__What you will do__
Across the entries, how many lines have the string "algo" in them? Reply with only a number.

(Records for this exercise Opens)

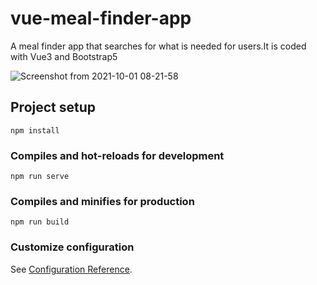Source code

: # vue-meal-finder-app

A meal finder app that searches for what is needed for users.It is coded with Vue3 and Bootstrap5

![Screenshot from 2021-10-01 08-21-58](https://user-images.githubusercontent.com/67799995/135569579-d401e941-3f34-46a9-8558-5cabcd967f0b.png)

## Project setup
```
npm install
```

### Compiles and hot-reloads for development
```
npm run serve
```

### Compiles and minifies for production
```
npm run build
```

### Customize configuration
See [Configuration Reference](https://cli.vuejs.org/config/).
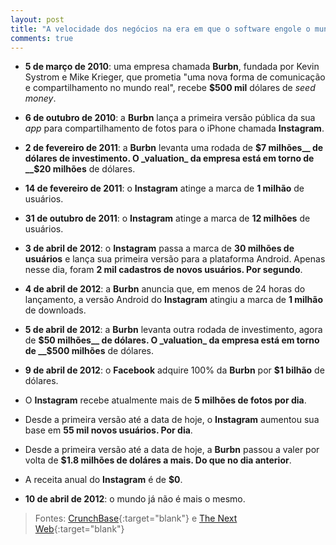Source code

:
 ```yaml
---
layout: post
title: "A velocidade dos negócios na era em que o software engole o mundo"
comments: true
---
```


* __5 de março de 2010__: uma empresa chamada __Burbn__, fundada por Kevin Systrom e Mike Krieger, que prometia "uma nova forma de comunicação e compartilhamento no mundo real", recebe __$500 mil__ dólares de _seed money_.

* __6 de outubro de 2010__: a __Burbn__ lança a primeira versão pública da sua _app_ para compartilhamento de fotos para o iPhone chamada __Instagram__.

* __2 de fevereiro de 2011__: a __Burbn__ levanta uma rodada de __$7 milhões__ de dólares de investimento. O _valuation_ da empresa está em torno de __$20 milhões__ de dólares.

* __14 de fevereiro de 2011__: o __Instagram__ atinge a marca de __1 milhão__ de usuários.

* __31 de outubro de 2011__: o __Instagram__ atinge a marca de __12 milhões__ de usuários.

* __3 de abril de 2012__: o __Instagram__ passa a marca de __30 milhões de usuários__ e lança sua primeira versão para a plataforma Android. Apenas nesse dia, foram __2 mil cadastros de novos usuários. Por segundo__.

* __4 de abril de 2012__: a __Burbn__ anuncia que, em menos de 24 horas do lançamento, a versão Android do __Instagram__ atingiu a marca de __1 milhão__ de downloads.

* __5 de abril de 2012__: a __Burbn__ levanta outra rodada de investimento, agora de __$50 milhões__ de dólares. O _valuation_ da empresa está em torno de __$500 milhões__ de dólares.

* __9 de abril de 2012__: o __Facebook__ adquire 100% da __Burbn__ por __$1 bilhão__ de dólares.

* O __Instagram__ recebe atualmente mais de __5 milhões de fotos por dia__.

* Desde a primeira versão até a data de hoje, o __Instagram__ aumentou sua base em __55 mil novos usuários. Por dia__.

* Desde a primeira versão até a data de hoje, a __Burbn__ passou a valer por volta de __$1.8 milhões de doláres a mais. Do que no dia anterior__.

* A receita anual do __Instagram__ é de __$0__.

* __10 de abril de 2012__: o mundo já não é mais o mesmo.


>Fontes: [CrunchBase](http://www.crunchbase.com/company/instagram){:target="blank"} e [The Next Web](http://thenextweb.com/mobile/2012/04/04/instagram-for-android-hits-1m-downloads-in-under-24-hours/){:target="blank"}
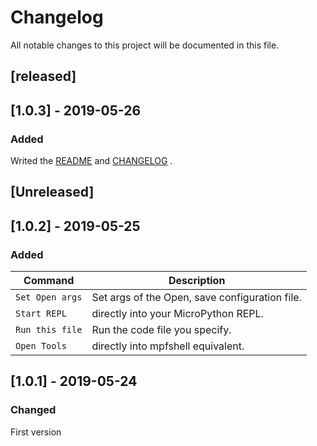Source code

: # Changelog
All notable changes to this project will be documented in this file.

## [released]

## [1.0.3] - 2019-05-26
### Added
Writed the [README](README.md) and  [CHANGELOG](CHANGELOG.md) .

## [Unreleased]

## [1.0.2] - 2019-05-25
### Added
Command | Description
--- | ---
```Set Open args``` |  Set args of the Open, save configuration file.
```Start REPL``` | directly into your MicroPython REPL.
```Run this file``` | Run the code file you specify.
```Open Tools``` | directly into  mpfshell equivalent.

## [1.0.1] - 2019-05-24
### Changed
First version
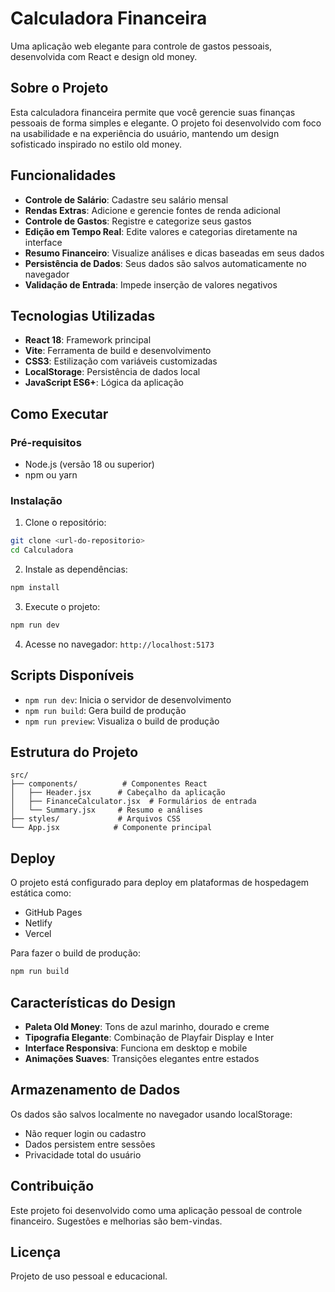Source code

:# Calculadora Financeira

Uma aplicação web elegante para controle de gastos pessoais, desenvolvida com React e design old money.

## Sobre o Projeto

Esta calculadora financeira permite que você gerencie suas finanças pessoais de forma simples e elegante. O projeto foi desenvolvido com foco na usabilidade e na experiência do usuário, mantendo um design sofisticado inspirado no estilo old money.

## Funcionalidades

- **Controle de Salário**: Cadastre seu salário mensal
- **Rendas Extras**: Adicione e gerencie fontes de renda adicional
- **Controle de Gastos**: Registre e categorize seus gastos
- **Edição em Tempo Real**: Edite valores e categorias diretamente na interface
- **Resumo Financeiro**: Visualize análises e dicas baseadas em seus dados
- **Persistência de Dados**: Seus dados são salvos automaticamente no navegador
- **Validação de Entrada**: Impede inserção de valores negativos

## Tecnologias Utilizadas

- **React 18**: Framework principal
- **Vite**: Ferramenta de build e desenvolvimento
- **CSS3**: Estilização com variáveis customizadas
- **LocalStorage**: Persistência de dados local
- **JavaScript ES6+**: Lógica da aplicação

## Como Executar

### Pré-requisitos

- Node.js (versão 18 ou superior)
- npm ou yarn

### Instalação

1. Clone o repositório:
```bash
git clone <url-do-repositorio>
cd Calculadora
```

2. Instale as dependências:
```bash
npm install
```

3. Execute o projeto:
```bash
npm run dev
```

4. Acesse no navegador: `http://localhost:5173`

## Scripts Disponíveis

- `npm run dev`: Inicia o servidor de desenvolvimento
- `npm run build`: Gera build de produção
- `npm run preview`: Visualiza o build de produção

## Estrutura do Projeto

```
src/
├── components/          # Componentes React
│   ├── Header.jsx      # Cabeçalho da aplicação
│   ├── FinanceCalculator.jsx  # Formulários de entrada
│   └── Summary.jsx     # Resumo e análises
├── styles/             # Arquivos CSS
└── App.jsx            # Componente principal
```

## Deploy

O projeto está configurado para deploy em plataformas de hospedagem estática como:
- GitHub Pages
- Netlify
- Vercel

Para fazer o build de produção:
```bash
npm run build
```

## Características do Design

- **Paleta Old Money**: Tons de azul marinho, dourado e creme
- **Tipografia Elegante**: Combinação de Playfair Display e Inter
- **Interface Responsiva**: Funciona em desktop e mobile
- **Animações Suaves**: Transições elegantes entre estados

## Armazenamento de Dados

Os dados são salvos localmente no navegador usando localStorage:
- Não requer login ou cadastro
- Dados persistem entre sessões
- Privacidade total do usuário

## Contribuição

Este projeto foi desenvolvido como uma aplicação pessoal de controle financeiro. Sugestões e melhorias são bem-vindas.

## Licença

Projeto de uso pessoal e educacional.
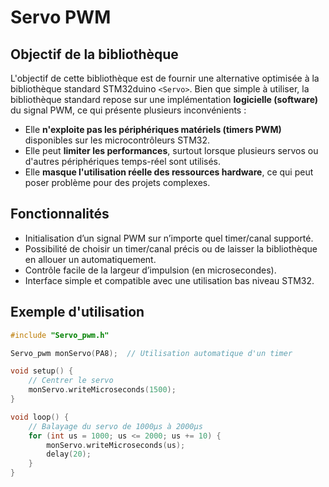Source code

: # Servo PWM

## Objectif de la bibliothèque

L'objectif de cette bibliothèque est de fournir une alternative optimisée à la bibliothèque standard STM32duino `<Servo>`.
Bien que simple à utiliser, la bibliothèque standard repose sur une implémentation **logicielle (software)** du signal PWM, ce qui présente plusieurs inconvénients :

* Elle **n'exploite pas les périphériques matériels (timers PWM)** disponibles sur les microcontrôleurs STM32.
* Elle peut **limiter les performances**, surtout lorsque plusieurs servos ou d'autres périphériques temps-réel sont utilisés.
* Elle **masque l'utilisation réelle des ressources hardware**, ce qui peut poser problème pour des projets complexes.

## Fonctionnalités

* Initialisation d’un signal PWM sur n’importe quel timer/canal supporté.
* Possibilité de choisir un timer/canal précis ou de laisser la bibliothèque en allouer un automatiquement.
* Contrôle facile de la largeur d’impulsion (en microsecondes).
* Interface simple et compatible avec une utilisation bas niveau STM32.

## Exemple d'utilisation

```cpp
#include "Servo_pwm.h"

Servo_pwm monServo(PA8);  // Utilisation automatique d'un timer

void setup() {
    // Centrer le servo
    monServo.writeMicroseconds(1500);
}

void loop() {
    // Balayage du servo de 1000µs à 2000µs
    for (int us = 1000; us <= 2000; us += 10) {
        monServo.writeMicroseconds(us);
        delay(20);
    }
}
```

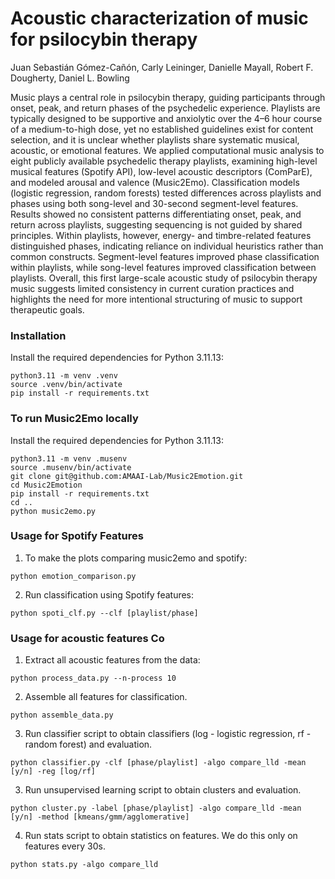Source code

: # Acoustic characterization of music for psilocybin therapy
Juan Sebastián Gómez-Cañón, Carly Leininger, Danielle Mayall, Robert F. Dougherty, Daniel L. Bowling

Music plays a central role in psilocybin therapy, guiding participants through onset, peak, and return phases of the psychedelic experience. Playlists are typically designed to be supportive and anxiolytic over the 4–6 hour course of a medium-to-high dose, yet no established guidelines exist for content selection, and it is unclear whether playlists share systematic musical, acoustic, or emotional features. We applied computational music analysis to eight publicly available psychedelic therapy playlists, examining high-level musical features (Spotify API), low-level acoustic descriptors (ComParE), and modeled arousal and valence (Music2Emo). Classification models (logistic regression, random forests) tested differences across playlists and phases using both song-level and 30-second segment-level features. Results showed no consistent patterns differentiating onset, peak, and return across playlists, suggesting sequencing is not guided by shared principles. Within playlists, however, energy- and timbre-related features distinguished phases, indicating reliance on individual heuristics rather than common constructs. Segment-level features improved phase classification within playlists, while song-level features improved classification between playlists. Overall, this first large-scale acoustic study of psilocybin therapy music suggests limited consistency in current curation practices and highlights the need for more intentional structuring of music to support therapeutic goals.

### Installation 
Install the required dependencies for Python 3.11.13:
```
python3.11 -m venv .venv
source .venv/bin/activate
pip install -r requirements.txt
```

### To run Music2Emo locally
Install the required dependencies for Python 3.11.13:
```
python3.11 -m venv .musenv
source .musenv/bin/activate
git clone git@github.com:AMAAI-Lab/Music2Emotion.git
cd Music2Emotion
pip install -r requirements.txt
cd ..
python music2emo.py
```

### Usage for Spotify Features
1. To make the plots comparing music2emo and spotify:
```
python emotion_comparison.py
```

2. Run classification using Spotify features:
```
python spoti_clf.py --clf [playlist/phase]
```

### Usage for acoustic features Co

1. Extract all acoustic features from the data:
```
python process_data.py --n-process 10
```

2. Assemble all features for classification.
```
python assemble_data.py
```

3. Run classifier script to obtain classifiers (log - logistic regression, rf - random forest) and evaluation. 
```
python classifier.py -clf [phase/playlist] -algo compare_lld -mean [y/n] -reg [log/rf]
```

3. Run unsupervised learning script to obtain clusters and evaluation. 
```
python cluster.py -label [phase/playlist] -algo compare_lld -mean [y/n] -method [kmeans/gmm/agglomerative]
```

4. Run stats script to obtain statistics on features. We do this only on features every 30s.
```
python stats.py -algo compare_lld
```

(Records for this exercise Closes)

__Expected output__
3